C’est un secret de polichinelle. Si la Sonatrach (Société nationale pour la recherche, la production, le transport, la transformation, et la commercialisation des hydrocarbures) est malade, c'est à cause de sa boulimie et surtout de la mauvaise gestion dont elle fait l’objet depuis des années.
Seulement, quand l'annonce vient du patron de l’entreprise et de son ministre de tutelle, elle prend toute son importance.
Jusque-là cachées par la bonne orientation des cours de l’or noir, les difficultés de la plus grande entreprise du continent africain ont été mises à nu par la chute brutale de celle-ci en 2014. Or, les bénéfices de ce géant sont derrière environ 98% des recettes d’exportations de l’Algérie. Autrement dit, c’est d’elle que dépendent les recettes en devises et les recettes budgétaires (impôts et taxes) du pays. C’est dire que quand la Sonatrach éternue, c’est toute l’économie algérienne qui est grippée. Et c’est le cas actuellement.
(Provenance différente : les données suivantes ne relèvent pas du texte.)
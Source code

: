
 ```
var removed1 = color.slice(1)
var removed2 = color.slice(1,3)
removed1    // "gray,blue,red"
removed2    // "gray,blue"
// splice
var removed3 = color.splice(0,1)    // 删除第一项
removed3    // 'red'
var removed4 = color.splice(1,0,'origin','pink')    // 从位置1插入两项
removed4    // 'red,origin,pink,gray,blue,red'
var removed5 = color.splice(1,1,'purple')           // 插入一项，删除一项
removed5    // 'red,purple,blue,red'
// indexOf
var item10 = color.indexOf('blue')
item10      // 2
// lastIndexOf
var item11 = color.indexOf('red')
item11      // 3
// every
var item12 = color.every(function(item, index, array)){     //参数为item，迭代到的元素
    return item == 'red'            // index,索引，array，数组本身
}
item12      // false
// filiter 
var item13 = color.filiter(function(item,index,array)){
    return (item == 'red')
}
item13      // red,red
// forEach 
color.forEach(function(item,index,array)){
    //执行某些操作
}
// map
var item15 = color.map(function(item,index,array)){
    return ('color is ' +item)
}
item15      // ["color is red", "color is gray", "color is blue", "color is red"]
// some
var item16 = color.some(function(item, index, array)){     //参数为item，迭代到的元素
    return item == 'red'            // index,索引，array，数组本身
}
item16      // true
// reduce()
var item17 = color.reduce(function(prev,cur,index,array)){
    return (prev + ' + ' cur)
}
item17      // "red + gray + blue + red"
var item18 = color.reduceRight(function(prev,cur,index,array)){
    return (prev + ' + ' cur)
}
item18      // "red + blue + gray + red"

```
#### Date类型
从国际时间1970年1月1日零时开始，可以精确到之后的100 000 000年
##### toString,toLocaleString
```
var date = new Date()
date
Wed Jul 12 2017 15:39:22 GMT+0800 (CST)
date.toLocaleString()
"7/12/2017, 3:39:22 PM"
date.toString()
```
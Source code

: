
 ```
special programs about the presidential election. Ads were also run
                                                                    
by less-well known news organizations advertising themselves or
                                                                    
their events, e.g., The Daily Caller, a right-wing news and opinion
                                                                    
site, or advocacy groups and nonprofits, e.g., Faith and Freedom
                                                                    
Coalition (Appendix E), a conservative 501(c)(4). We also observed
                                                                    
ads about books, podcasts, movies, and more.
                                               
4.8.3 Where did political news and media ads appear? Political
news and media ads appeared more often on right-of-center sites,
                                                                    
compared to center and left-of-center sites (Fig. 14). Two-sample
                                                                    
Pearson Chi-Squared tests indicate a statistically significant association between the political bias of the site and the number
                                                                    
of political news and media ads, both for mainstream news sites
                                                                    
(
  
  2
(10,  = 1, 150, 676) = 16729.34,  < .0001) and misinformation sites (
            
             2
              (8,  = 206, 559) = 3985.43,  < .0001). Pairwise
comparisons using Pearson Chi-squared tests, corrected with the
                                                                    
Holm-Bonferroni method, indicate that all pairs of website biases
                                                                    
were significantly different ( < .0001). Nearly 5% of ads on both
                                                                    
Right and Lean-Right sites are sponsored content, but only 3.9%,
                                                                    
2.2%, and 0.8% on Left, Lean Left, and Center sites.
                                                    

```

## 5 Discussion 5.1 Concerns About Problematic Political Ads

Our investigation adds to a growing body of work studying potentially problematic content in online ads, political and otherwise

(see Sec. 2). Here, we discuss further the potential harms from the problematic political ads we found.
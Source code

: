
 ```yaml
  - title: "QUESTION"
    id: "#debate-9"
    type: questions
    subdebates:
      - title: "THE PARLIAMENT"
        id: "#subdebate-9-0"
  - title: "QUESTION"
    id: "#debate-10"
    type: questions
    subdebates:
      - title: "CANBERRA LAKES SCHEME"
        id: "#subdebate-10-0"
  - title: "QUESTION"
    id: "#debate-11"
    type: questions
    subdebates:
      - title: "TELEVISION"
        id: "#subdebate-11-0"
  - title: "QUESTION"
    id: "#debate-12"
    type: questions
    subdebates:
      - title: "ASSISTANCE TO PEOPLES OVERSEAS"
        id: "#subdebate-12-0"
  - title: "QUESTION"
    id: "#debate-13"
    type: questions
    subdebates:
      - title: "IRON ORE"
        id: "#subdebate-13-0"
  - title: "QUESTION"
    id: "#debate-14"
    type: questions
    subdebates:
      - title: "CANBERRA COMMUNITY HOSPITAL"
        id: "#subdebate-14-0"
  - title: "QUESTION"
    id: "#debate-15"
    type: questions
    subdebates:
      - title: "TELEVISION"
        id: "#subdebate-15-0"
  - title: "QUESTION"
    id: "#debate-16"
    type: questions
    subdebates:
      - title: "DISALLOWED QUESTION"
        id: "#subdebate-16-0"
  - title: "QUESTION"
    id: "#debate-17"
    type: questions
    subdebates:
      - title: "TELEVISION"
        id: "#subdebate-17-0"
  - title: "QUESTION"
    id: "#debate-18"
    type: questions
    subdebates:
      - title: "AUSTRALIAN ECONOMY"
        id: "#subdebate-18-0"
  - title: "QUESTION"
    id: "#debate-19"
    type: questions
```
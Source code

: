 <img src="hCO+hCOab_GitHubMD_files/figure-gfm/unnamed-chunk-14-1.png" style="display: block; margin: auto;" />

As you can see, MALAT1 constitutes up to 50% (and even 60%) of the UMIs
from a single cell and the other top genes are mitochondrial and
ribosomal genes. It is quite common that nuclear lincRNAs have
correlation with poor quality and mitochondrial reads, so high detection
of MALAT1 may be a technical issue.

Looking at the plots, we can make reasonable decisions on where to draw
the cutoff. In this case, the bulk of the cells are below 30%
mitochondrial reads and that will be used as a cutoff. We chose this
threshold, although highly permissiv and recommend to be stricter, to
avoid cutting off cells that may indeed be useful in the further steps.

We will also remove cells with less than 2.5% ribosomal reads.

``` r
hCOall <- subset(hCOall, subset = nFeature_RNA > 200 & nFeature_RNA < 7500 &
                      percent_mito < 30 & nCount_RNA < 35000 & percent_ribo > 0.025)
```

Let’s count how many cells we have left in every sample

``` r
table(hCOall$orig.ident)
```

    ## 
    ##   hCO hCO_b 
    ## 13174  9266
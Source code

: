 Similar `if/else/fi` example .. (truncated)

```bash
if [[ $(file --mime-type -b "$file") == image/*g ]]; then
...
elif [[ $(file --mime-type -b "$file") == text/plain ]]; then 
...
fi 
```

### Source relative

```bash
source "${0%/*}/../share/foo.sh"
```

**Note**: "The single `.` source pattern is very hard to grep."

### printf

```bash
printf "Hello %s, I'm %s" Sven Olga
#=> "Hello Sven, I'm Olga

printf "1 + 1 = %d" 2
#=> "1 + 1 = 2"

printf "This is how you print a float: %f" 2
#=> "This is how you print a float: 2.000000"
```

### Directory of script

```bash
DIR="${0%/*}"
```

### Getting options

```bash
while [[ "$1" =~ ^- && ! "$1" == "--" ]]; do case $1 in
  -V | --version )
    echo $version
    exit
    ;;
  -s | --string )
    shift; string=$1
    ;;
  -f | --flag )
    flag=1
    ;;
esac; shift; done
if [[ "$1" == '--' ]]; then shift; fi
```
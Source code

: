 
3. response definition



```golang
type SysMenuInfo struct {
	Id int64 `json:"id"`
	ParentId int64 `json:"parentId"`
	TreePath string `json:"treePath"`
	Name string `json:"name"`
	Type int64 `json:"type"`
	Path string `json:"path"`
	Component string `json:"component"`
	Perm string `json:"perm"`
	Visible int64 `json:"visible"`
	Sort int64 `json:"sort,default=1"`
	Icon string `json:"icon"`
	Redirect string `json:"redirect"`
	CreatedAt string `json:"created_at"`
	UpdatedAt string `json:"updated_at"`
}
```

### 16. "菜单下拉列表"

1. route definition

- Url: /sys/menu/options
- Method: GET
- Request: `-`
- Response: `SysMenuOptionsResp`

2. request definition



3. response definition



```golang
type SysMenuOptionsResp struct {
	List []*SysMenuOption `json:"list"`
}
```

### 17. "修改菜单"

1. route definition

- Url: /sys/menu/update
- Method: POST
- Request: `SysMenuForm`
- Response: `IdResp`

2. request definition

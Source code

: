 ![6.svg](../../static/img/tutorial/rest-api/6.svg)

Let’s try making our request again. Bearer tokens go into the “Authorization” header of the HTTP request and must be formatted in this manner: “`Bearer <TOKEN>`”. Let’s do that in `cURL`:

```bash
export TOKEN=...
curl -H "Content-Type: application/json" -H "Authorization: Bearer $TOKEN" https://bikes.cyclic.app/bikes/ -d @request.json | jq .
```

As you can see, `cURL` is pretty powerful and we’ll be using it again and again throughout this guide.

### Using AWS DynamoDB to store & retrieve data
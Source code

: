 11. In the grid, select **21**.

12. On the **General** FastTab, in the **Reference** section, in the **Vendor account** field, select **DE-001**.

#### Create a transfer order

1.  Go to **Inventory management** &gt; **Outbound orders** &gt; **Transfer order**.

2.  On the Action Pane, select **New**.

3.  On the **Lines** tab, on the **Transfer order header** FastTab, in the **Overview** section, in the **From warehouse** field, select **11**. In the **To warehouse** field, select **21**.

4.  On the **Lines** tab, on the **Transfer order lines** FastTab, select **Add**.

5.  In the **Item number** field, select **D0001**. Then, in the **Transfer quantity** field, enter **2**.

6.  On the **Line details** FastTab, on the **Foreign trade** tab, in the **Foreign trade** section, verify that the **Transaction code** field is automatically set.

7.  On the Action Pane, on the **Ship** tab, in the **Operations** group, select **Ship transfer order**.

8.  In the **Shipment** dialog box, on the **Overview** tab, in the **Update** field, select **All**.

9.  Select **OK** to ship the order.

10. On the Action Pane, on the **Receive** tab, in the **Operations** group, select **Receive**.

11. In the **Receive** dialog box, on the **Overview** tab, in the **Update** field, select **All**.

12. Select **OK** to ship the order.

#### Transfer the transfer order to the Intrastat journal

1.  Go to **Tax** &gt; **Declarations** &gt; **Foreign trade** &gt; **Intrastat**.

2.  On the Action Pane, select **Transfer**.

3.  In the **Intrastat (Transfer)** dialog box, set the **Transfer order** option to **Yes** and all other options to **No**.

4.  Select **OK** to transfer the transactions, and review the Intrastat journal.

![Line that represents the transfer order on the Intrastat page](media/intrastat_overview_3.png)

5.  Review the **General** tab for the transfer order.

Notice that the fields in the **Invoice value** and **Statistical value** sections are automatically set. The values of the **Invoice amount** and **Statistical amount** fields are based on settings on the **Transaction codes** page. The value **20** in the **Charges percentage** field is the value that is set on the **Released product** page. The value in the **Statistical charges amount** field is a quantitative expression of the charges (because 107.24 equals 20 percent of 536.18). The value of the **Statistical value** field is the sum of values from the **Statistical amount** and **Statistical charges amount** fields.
Les maux du géant son nombreux. Outre la chute de ses revenus entre 2014 et 2016 et le niveau bas des cours du baril de pétrole, la situation du géant du pétrole algérien est aggravée par la baisse de sa production sous l’effet du déclin de ses gisements pétroliers et gaziers. Ensuite, du fait de la crise, Sonatrach a vu ses recettes pétrolières passer de 61,8 milliards de dollars en 2014 à 33,2 milliards en 2016 et n’a pas pu réaliser les investissements programmés pour accroître sa production. L’entreprise avait annoncé un investissement de 73 milliards de dollars sur la période 2016-2020.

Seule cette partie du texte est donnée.